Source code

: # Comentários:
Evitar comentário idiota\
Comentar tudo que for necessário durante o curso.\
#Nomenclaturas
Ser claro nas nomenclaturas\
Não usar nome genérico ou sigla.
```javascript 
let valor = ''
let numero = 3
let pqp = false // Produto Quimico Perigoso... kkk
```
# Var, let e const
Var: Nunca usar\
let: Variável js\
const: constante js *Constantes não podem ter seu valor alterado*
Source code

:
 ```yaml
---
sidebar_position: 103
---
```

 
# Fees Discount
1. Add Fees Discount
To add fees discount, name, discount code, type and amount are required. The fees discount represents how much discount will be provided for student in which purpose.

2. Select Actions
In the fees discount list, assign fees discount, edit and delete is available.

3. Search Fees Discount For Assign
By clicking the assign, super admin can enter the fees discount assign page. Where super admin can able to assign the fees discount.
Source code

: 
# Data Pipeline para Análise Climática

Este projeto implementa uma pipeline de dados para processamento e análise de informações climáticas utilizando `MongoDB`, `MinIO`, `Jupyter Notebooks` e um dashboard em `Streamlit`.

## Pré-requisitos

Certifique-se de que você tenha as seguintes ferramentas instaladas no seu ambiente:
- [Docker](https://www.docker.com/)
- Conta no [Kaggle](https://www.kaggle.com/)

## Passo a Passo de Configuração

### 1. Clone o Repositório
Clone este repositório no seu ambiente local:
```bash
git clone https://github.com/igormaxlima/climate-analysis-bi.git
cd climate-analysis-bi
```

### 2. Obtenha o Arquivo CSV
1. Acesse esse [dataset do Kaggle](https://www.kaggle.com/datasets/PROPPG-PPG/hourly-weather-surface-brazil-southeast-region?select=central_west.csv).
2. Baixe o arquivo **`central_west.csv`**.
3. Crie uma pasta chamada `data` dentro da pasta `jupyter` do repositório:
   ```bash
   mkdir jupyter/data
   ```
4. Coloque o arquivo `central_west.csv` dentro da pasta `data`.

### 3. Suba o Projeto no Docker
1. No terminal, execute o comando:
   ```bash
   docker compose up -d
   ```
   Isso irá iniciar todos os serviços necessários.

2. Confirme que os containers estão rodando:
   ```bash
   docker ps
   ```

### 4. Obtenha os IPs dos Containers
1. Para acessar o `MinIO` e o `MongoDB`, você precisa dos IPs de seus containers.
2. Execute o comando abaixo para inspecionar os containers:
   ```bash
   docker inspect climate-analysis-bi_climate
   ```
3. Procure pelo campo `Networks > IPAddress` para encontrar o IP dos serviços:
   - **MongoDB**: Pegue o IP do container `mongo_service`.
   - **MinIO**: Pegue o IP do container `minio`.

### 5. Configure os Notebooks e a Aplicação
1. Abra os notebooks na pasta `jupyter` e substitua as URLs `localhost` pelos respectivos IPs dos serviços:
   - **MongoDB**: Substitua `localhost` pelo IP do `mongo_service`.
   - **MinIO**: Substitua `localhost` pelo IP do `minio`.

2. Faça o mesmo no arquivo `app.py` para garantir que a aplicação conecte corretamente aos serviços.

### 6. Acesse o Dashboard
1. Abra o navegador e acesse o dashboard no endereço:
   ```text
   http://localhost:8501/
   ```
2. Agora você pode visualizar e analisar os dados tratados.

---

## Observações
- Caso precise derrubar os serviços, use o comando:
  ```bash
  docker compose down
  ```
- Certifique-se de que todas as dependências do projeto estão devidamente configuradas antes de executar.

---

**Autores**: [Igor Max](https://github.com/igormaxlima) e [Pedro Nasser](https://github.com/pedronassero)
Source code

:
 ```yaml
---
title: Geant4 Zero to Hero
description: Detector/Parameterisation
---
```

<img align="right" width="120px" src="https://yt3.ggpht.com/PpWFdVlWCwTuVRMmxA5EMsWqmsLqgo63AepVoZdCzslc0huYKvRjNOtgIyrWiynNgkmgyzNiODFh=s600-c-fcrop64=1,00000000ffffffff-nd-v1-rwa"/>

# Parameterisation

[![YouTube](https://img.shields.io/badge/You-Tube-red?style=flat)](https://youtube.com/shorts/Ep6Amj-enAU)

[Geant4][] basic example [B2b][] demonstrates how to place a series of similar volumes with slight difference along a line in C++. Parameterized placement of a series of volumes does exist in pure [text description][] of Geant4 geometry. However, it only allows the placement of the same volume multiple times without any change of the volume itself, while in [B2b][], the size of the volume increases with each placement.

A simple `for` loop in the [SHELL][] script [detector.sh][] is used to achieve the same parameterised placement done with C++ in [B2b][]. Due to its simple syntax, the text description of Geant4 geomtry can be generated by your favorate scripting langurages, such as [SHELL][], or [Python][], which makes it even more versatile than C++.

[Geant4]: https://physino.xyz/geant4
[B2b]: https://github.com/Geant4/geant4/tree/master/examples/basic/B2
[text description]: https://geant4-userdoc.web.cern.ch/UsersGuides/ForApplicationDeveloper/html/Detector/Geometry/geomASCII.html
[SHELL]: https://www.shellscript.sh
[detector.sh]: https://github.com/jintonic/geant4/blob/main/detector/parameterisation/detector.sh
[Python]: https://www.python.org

::::::::::

_WORK ITEM:_
Scan the lines above for the word "basic" and copy every one where it occurs.

_RESPONSE FOR THIS EXERCISE:_
[Geant4][] basic example [B2b][] demonstrates how to place a series of similar volumes with slight difference along a line in C++. Parameterized placement of a series of volumes does exist in pure [text description][] of Geant4 geometry. However, it only allows the placement of the same volume multiple times without any change of the volume itself, while in [B2b][], the size of the volume increases with each placement.
[B2b]: https://github.com/Geant4/geant4/tree/master/examples/basic/B2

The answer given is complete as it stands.